Retrieved from "https://motorwayservicesonline.co.uk"

Destination in its own right

Gloucester farm shop.
Services were never meant to be attracting local residents.

The phrase "destination in its own right" was used from 1994 until 2013 by the Highways Agency, to prohibit operators from providing any more than the most basic facilities.

The phrase means that service areas could only provide facilities that would be needed by passing traffic, and nothing that would cause people to head out of their way to visit it. Quite literally, it can't be somebody's destination. This meant no lavish hotels, large shopping centres or activity centres. The government feared that elaborate facilities would be overrun by visitors and wouldn't be able to properly cater for passing traffic.

The rule stemmed from an original concern from the Ministry of Transport. The early motorway services were built using land acquired with a Compulsory Purchase Order to provide a vital facility.

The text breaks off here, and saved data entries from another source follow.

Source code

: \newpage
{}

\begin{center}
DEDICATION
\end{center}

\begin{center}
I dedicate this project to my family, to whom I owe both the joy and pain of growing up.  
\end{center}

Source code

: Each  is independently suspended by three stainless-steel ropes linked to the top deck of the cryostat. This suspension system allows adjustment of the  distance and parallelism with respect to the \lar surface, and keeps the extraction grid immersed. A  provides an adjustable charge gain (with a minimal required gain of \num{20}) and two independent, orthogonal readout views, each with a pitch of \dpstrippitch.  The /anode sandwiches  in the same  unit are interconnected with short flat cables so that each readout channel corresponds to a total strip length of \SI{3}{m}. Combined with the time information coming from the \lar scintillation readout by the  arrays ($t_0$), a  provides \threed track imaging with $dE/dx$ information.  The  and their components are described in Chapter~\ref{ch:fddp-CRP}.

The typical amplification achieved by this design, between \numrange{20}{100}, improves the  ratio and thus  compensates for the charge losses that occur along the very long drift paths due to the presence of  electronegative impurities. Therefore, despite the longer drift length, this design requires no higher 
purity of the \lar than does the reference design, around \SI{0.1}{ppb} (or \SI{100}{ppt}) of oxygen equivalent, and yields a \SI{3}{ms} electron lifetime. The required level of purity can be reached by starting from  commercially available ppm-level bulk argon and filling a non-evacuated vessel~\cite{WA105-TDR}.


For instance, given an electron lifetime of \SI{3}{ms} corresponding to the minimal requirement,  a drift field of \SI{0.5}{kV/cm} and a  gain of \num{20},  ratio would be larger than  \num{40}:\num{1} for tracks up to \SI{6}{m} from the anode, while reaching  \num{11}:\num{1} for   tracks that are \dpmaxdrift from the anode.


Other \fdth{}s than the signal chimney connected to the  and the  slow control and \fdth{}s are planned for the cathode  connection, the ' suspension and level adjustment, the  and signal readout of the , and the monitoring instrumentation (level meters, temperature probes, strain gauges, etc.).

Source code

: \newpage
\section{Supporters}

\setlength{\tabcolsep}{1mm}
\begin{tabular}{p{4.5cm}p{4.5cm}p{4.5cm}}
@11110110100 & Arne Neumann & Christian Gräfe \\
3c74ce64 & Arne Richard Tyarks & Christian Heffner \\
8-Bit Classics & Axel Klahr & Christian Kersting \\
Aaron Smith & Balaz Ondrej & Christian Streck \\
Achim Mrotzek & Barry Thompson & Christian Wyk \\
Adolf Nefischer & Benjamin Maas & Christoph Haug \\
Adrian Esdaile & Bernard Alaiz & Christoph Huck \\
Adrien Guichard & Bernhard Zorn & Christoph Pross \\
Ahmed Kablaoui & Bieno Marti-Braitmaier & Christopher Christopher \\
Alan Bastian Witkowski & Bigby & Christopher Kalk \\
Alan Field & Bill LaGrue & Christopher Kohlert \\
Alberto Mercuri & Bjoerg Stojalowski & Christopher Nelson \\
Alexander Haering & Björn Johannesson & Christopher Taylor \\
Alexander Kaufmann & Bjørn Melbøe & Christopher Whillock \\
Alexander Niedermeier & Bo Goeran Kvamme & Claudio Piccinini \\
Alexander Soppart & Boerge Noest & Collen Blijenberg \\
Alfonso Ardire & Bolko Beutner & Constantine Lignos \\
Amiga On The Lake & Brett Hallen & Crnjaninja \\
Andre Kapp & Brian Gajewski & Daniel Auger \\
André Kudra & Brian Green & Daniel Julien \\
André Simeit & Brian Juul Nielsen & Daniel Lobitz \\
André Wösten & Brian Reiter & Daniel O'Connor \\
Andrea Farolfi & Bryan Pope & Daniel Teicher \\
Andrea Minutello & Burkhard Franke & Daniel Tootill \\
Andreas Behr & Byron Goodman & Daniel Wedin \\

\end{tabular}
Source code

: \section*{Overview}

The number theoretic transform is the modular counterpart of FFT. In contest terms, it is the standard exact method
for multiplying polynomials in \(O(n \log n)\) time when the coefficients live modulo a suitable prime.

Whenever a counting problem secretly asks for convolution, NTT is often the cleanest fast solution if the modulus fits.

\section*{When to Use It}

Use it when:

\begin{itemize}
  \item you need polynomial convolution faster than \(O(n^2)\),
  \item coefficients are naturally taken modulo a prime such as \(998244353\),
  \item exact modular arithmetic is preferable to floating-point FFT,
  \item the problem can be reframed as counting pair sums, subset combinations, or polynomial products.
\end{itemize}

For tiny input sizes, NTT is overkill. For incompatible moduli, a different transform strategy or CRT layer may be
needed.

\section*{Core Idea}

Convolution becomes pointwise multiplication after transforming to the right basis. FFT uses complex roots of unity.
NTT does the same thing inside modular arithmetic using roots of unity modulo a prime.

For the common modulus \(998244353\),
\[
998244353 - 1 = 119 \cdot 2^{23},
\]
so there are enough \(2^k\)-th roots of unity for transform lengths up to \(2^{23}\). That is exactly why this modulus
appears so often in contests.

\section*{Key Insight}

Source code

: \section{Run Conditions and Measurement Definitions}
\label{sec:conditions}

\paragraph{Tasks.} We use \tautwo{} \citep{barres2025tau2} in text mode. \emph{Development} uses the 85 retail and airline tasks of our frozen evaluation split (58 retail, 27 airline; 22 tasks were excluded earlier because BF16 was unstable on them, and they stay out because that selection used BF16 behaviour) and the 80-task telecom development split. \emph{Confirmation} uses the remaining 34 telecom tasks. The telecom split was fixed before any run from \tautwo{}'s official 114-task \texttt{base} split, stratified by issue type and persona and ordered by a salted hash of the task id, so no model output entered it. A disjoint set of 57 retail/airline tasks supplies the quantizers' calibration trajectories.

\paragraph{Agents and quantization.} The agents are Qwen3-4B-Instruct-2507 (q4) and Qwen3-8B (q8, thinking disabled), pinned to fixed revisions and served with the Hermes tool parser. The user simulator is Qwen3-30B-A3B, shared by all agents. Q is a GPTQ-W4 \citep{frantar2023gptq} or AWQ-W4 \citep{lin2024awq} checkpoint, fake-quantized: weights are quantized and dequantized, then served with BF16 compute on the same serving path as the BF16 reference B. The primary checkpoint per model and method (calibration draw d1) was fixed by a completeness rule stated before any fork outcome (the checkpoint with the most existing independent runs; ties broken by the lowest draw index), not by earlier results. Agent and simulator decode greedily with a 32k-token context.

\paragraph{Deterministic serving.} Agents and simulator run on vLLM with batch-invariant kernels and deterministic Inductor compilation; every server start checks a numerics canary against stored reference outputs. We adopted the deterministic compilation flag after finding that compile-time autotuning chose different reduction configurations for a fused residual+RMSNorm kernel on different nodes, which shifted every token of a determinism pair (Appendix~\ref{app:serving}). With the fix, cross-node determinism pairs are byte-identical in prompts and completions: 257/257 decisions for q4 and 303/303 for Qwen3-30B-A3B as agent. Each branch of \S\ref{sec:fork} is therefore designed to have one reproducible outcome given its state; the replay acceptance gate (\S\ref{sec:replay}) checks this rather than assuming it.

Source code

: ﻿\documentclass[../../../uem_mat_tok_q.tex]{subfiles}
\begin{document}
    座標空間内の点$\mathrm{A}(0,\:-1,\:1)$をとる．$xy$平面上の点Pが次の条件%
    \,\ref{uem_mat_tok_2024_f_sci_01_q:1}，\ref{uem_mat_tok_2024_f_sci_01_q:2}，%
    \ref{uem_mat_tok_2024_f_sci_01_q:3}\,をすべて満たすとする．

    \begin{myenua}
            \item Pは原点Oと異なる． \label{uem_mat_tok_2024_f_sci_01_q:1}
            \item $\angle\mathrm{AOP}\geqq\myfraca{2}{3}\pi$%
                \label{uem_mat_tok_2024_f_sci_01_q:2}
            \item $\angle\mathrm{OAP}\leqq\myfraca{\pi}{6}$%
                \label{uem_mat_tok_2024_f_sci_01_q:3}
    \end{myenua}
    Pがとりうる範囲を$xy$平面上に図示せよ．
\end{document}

If it turned out some of the land was being used to provide something that isn't vital, an aggrieved neighbour could argue that the CPO has been abused. When the government started selling the freehold of service areas, the rule had to be made official.

The second fear was that a developer might be able to get around planning legislation by pretending to be building a service area, and then changing it to a supermarket.

Although A-road services were never owned by the government, the 'destination in its own right' rule applied to them too.

In 2013 service areas were deregulated, and this was one of many rules to be removed.

Resistance

While the rule was in place, service areas persistently argued that the rule stopped them providing profitable or popular facilities. Arguably most lodges were being marketed at people staying in the local area, so were acting as a destination in their own right.

One curious exception is Rheged Discovery Centre, which serves as both an official service area and "Cumbria's leading family day out".

In the early days of service areas, they were frequently in trouble for unauthorised facilities. Granada were accused of running their services "like resorts", while Corley had a crazy golf course, and Newport Pagnell was chastised for over-celebrating its 30th birthday.

People often ask why the major supermarket chains never took an interest in service stations. Although they have some similarities, the destination in its own right ruling would have caused the supermarkets to look very different.